TASK = Locate the string "PENDING" in the records below. Copy every line where it occurs.

Items from a data source:
***

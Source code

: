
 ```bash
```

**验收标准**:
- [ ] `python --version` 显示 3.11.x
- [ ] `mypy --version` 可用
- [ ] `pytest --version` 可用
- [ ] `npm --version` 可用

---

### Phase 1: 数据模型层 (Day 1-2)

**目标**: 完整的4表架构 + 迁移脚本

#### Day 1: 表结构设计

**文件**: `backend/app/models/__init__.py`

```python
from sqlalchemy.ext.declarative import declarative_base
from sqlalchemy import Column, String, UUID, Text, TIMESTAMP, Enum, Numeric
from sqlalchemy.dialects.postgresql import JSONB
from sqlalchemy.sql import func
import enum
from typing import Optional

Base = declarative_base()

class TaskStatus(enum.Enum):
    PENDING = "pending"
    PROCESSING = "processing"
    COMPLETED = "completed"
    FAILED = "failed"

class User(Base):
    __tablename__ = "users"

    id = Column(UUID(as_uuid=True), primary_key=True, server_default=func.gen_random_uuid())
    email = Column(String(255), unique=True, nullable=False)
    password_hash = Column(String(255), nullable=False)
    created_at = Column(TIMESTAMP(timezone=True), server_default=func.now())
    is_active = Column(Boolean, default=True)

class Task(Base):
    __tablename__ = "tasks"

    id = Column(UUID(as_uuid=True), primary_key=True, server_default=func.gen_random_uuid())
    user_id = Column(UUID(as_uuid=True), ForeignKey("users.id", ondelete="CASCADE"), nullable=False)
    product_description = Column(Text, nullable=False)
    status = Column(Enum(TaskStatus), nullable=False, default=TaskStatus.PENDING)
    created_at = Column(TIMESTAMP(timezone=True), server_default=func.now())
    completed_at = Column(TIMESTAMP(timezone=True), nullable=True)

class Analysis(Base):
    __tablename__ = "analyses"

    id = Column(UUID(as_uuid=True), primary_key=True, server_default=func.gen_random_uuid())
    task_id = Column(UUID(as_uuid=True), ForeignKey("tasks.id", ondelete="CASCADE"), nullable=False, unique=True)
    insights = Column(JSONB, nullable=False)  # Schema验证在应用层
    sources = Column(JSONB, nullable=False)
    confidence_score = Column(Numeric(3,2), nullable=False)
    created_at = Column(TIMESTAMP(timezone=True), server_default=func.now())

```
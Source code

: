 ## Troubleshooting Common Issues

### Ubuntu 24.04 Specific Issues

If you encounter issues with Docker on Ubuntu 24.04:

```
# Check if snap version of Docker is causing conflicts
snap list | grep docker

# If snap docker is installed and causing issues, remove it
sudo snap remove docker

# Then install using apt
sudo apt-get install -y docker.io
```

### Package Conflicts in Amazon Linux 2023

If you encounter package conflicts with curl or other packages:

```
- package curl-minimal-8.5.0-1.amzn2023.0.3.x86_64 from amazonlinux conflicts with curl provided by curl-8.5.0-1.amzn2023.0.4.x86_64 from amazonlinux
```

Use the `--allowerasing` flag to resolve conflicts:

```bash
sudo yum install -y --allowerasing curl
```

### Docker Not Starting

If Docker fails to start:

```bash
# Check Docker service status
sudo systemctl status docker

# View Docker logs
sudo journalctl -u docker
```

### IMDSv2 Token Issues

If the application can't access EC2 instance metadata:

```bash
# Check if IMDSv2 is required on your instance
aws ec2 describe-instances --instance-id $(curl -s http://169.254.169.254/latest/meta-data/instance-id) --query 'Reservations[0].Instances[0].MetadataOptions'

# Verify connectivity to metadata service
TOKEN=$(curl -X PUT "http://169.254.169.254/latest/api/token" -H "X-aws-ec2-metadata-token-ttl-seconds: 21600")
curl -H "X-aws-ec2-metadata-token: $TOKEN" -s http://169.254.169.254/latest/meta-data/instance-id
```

***

PROBLEM SOLUTION =
    PENDING = "pending"
    status = Column(Enum(TaskStatus), nullable=False, default=TaskStatus.PENDING)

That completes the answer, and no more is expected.